05 Sep, 2025

Trump offshore wind actions send 'shock waves' through clean energy investment

Even if the $5 billion Revolution Wind project under construction off Rhode Island manages to proceed through a political deal, the Trump administration's actions against offshore wind farms, even those in late stages of development, are injecting growing uncertainty into clean energy investment.

Following an Aug. 22 stop-work order for Ørsted A/S and Global Infrastructure Partners LP's Revolution Wind project, which is 80% complete, industry experts have suggested any path to completion for the wind farm may require some type of deal with the Trump administration similar to how a project in New York earned a green light.

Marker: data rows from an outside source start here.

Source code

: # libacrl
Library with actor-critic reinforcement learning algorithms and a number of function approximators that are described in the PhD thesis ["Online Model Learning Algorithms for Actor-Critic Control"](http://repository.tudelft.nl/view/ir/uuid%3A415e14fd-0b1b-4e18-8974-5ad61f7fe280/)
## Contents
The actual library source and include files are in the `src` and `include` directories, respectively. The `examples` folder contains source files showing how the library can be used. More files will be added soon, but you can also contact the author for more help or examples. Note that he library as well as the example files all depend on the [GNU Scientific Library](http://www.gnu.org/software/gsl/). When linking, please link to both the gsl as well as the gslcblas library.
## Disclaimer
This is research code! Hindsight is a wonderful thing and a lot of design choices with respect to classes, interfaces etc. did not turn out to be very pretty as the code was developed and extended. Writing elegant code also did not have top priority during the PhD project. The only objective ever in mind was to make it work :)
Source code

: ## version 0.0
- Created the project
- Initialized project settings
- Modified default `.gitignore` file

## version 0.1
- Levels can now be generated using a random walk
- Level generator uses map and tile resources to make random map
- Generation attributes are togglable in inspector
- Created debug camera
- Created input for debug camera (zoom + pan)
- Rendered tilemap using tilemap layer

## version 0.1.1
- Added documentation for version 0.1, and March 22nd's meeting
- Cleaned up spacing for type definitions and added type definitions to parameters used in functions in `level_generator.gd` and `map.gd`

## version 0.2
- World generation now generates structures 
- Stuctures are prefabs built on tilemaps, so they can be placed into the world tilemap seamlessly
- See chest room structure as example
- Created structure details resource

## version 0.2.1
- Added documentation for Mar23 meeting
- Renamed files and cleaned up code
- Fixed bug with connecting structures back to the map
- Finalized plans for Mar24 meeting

When the US Interior Department lifted a stop-work order on Equinor ASA and BP PLC's 2,070-MW Empire Wind 1 in May, Interior Secretary Doug Burgum suggested the change was due to New York Gov. Kathy Hochul agreeing to facilitate the construction of gas pipelines in the state.

A Hochul spokesperson dismissed claims that the governor reached a quid pro quo with the Trump administration. But industry analysts see a similar political strategy at play for Revolution Wind.

"The Empire Wind case suggests President Donald Trump's administration uses stop-work orders to exert pressure on East Coast Democratic governors regarding specific issues," analysts at Morningstar wrote Aug. 25. "Another possibility is that the stop-work order is related to the spat between the US and Denmark over Greenland."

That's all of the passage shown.